Exercise:
Among the lines below, copy each one in which "SwipeAction" appears.

--- Dataset Enclosed Below ---

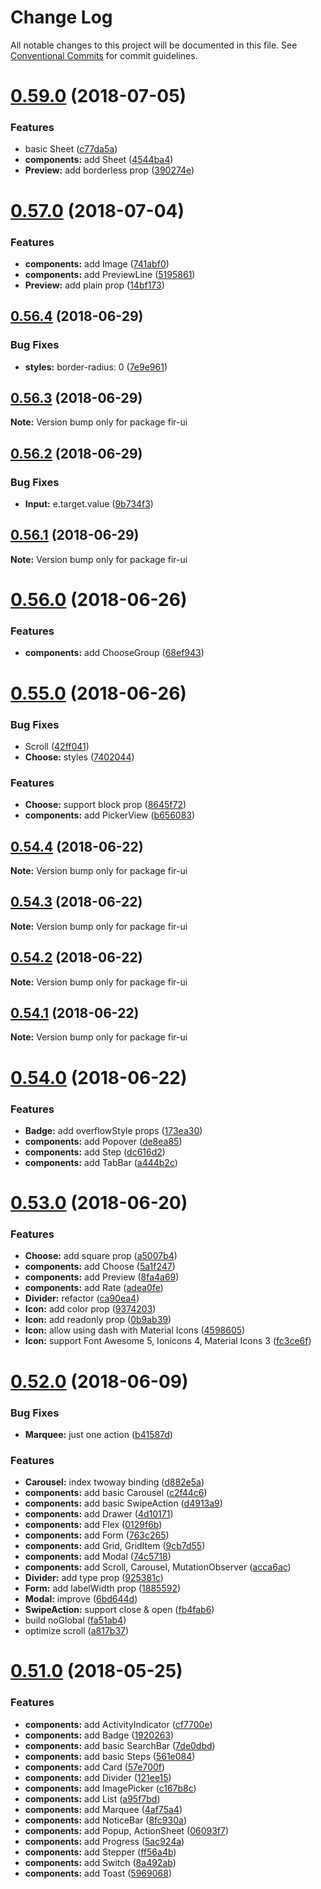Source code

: # Change Log

All notable changes to this project will be documented in this file.
See [Conventional Commits](https://conventionalcommits.org) for commit guidelines.

<a name="0.59.0"></a>
# [0.59.0](https://github.com/fjc0k/fir-ui/compare/v0.57.0...v0.59.0) (2018-07-05)


### Features

* basic Sheet ([c77da5a](https://github.com/fjc0k/fir-ui/commit/c77da5a))
* **components:** add Sheet ([4544ba4](https://github.com/fjc0k/fir-ui/commit/4544ba4))
* **Preview:** add borderless prop ([390274e](https://github.com/fjc0k/fir-ui/commit/390274e))




<a name="0.57.0"></a>
# [0.57.0](https://github.com/fjc0k/fir-ui/compare/v0.56.4...v0.57.0) (2018-07-04)


### Features

* **components:** add Image ([741abf0](https://github.com/fjc0k/fir-ui/commit/741abf0))
* **components:** add PreviewLine ([5195861](https://github.com/fjc0k/fir-ui/commit/5195861))
* **Preview:** add plain prop ([14bf173](https://github.com/fjc0k/fir-ui/commit/14bf173))




<a name="0.56.4"></a>
## [0.56.4](https://github.com/fjc0k/fir-ui/compare/v0.56.3...v0.56.4) (2018-06-29)


### Bug Fixes

* **styles:** border-radius: 0 ([7e9e961](https://github.com/fjc0k/fir-ui/commit/7e9e961))




<a name="0.56.3"></a>
## [0.56.3](https://github.com/fjc0k/fir-ui/compare/v0.56.2...v0.56.3) (2018-06-29)




**Note:** Version bump only for package fir-ui

<a name="0.56.2"></a>
## [0.56.2](https://github.com/fjc0k/fir-ui/compare/v0.56.1...v0.56.2) (2018-06-29)


### Bug Fixes

* **Input:** e.target.value ([9b734f3](https://github.com/fjc0k/fir-ui/commit/9b734f3))




<a name="0.56.1"></a>
## [0.56.1](https://github.com/fjc0k/fir-ui/compare/v0.56.0...v0.56.1) (2018-06-29)




**Note:** Version bump only for package fir-ui

<a name="0.56.0"></a>
# [0.56.0](https://github.com/fjc0k/fir-ui/compare/v0.55.0...v0.56.0) (2018-06-26)


### Features

* **components:** add ChooseGroup ([68ef943](https://github.com/fjc0k/fir-ui/commit/68ef943))




<a name="0.55.0"></a>
# [0.55.0](https://github.com/fjc0k/fir-ui/compare/v0.54.4...v0.55.0) (2018-06-26)


### Bug Fixes

* Scroll ([42ff041](https://github.com/fjc0k/fir-ui/commit/42ff041))
* **Choose:** styles ([7402044](https://github.com/fjc0k/fir-ui/commit/7402044))


### Features

* **Choose:** support block prop ([8645f72](https://github.com/fjc0k/fir-ui/commit/8645f72))
* **components:** add PickerView ([b656083](https://github.com/fjc0k/fir-ui/commit/b656083))




<a name="0.54.4"></a>
## [0.54.4](https://github.com/fjc0k/fir-ui/compare/v0.54.3...v0.54.4) (2018-06-22)




**Note:** Version bump only for package fir-ui

<a name="0.54.3"></a>
## [0.54.3](https://github.com/fjc0k/fir-ui/compare/v0.54.2...v0.54.3) (2018-06-22)




**Note:** Version bump only for package fir-ui

<a name="0.54.2"></a>
## [0.54.2](https://github.com/fjc0k/fir-ui/compare/v0.54.1...v0.54.2) (2018-06-22)




**Note:** Version bump only for package fir-ui

<a name="0.54.1"></a>
## [0.54.1](https://github.com/fjc0k/fir-ui/compare/v0.54.0...v0.54.1) (2018-06-22)




**Note:** Version bump only for package fir-ui

<a name="0.54.0"></a>
# [0.54.0](https://github.com/fjc0k/fir-ui/compare/v0.53.0...v0.54.0) (2018-06-22)


### Features

* **Badge:** add overflowStyle props ([173ea30](https://github.com/fjc0k/fir-ui/commit/173ea30))
* **components:** add Popover ([de8ea85](https://github.com/fjc0k/fir-ui/commit/de8ea85))
* **components:** add Step ([dc616d2](https://github.com/fjc0k/fir-ui/commit/dc616d2))
* **components:** add TabBar ([a444b2c](https://github.com/fjc0k/fir-ui/commit/a444b2c))




<a name="0.53.0"></a>
# [0.53.0](https://github.com/fjc0k/fir-ui/compare/v0.52.0...v0.53.0) (2018-06-20)


### Features

* **Choose:** add square prop ([a5007b4](https://github.com/fjc0k/fir-ui/commit/a5007b4))
* **components:** add Choose ([5a1f247](https://github.com/fjc0k/fir-ui/commit/5a1f247))
* **components:** add Preview ([8fa4a69](https://github.com/fjc0k/fir-ui/commit/8fa4a69))
* **components:** add Rate ([adea0fe](https://github.com/fjc0k/fir-ui/commit/adea0fe))
* **Divider:** refactor ([ca90ea4](https://github.com/fjc0k/fir-ui/commit/ca90ea4))
* **Icon:** add color prop ([9374203](https://github.com/fjc0k/fir-ui/commit/9374203))
* **Icon:** add readonly prop ([0b9ab39](https://github.com/fjc0k/fir-ui/commit/0b9ab39))
* **Icon:** allow using dash with Material Icons ([4598605](https://github.com/fjc0k/fir-ui/commit/4598605))
* **Icon:** support Font Awesome 5, Ionicons 4, Material Icons 3 ([fc3ce6f](https://github.com/fjc0k/fir-ui/commit/fc3ce6f))




<a name="0.52.0"></a>
# [0.52.0](https://github.com/fjc0k/fir-ui/compare/v0.51.0...v0.52.0) (2018-06-09)


### Bug Fixes

* **Marquee:** just one action ([b41587d](https://github.com/fjc0k/fir-ui/commit/b41587d))


### Features

* **Carousel:** index twoway binding ([d882e5a](https://github.com/fjc0k/fir-ui/commit/d882e5a))
* **components:** add basic Carousel ([c2f44c6](https://github.com/fjc0k/fir-ui/commit/c2f44c6))
* **components:** add basic SwipeAction ([d4913a9](https://github.com/fjc0k/fir-ui/commit/d4913a9))
* **components:** add Drawer ([4d10171](https://github.com/fjc0k/fir-ui/commit/4d10171))
* **components:** add Flex ([0129f6b](https://github.com/fjc0k/fir-ui/commit/0129f6b))
* **components:** add Form ([763c265](https://github.com/fjc0k/fir-ui/commit/763c265))
* **components:** add Grid, GridItem ([9cb7d55](https://github.com/fjc0k/fir-ui/commit/9cb7d55))
* **components:** add Modal ([74c5718](https://github.com/fjc0k/fir-ui/commit/74c5718))
* **components:** add Scroll, Carousel, MutationObserver ([acca6ac](https://github.com/fjc0k/fir-ui/commit/acca6ac))
* **Divider:** add type prop ([925381c](https://github.com/fjc0k/fir-ui/commit/925381c))
* **Form:** add labelWidth prop ([1885592](https://github.com/fjc0k/fir-ui/commit/1885592))
* **Modal:** improve ([6bd644d](https://github.com/fjc0k/fir-ui/commit/6bd644d))
* **SwipeAction:** support close & open ([fb4fab6](https://github.com/fjc0k/fir-ui/commit/fb4fab6))
* build noGlobal ([fa51ab4](https://github.com/fjc0k/fir-ui/commit/fa51ab4))
* optimize scroll ([a817b37](https://github.com/fjc0k/fir-ui/commit/a817b37))




<a name="0.51.0"></a>
# [0.51.0](https://github.com/fjc0k/fir-ui/compare/v0.50.6...v0.51.0) (2018-05-25)


### Features

* **components:** add ActivityIndicator ([cf7700e](https://github.com/fjc0k/fir-ui/commit/cf7700e))
* **components:** add Badge ([1920263](https://github.com/fjc0k/fir-ui/commit/1920263))
* **components:** add basic SearchBar ([7de0dbd](https://github.com/fjc0k/fir-ui/commit/7de0dbd))
* **components:** add basic Steps ([561e084](https://github.com/fjc0k/fir-ui/commit/561e084))
* **components:** add Card ([57e700f](https://github.com/fjc0k/fir-ui/commit/57e700f))
* **components:** add Divider ([121ee15](https://github.com/fjc0k/fir-ui/commit/121ee15))
* **components:** add ImagePicker ([c167b8c](https://github.com/fjc0k/fir-ui/commit/c167b8c))
* **components:** add List ([a95f7bd](https://github.com/fjc0k/fir-ui/commit/a95f7bd))
* **components:** add Marquee ([4af75a4](https://github.com/fjc0k/fir-ui/commit/4af75a4))
* **components:** add NoticeBar ([8fc930a](https://github.com/fjc0k/fir-ui/commit/8fc930a))
* **components:** add Popup, ActionSheet ([06093f7](https://github.com/fjc0k/fir-ui/commit/06093f7))
* **components:** add Progress ([5ac924a](https://github.com/fjc0k/fir-ui/commit/5ac924a))
* **components:** add Stepper ([ff56a4b](https://github.com/fjc0k/fir-ui/commit/ff56a4b))
* **components:** add Switch ([8a492ab](https://github.com/fjc0k/fir-ui/commit/8a492ab))
* **components:** add Toast ([5969068](https://github.com/fjc0k/fir-ui/commit/5969068))
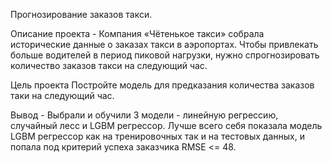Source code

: Прогнозирование заказов такси.

Описание проекта - Компания «Чётенькое такси» собрала исторические данные о заказах такси в аэропортах. Чтобы привлекать больше водителей в период пиковой нагрузки, нужно спрогнозировать количество заказов такси на следующий час. 

Цель проекта Постройте модель для предказания количества заказов таки на следующий час.

Вывод - Выбрали и обучили 3 модели - линейную регрессию, случайный лесс и LGBM регрессор.
Лучше всего себя показала модель LGBM регрессор как на тренировочных так и на тестовых данных, и попала под критерий успеха заказчика RMSE <= 48.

--- End of Enclosed Dataset ---

Expected answer:
* **components:** add basic SwipeAction ([d4913a9](https://github.com/fjc0k/fir-ui/commit/d4913a9))
* **SwipeAction:** support close & open ([fb4fab6](https://github.com/fjc0k/fir-ui/commit/fb4fab6))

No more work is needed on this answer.